Nov
05
2024

Artist-in-residence Holly Pratt spent a week at The Antioch School sharing her love of harp music and history. Pictured are students Landon Rhoads (far left), Danny Grote, Cecila Comerford and Francesca Brecha.

Plucky harpists learn some string theory at Antioch School

The children sat on a rug in a semicircle around the visiting harpist in the art/science room at The Antioch School, each hugging her or his own child-sized harp, their faces pressed close to the strings. Clunky winter snow boots contrasted with the delicate and detailed carvings on each instrument. The teaching was playful and nurturing, the atmosphere -— harp-warming.

“Unlike many musical instruments, it’s hard to make an ugly sound on a harp,” said artist-in-residence Holly Pratt last Friday during a break in the last day of her one-week residency.

The Holly’s Harps program began in 1990. Since then, over 460,000 students have participated in Pratt’s hands-on workshops and interactive assemblies across the United States as well as Canada, Europe and Japan. Although she teaches basic harp technique so students can quickly maneuver around the instrument, her aim is not to nurture a new generation of harpists, but to help children love music.

“Some of them find the harp interesting but it’s nothing they want to pursue,” she said. “Some find an interest in music that they’ve never been able to manifest before because they’ve never had an instrument in their hands. Only the very rare child is going to go on to study harp.” Basic musical concepts are very teachable on the harp, she continued, “because the whole scale is right in front of you.”

Pratt was only three when she took a liking and a spoon to her mother’s Celtic harp. Living in New York at the time, her parents found an instructor qualified to teach a very young protege and she’s been a professional harpist for most of her working life.

In 1987, Pratt founded the nonprofit organization, Lyrica, based in Cincinnati. Holly’s Harps was created as part of Lyrica’s mission to provide outreach to learners of all ages and abilities. Carting her six-foot-high, 75-pound harp around the world along with 30 smaller harps provides Pratt with a continuous feed of musical mishaps and harp attacks.

“I lost one to a bus,” she said of one casualty since the program’s inception. “The kid had put it down on the walk and the bus came just slightly up over the curb. I was glad it was the harp and not the kid.”

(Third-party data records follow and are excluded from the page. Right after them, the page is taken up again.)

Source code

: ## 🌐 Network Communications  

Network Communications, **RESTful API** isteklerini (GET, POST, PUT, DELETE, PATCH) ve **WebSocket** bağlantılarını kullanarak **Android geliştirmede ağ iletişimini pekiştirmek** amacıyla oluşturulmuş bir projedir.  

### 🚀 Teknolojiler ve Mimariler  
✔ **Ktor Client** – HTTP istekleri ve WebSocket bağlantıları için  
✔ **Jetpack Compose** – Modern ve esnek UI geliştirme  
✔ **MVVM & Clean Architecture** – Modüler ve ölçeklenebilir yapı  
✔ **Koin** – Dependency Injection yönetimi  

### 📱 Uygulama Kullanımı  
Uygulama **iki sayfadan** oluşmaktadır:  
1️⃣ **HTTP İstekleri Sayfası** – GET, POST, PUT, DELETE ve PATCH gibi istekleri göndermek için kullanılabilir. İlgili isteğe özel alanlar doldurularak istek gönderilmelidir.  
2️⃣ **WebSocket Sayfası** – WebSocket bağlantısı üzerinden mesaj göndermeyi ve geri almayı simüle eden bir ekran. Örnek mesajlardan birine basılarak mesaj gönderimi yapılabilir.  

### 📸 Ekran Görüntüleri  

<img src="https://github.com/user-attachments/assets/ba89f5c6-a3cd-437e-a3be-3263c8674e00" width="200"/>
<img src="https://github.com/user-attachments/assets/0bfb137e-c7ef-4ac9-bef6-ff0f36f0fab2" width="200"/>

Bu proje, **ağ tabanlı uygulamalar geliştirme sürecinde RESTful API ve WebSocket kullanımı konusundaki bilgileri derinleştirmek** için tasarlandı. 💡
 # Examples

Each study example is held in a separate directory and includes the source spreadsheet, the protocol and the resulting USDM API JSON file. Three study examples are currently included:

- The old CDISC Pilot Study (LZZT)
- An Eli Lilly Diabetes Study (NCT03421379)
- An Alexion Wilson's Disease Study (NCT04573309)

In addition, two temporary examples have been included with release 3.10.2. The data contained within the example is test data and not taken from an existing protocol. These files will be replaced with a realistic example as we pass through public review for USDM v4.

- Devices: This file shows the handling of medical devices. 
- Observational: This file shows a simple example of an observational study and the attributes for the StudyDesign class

For four days, the heavenly sounds of children plucking around filled the Antioch School as they practiced with pitch and pattern and perfected the glissando. As “harp monitor,” Pratt also taught proper stage etiquette and how to take a professional bow. Their week’s work culminated in a morning “concert” at Friends Care Community and a repeat performance for parents at the school that evening.

“It’s fun to be in schools where I’m supporting an existing music curriculum,” Pratt explained, “but far more frequently these days I go into schools where I’m the only music they’re going to get, which is very sad.” The program’s flexibility can support a history curriculum (using the harp as a portal to explore a particular historical period) or a math and science curriculum where students learn about frequency, vibration, and structure.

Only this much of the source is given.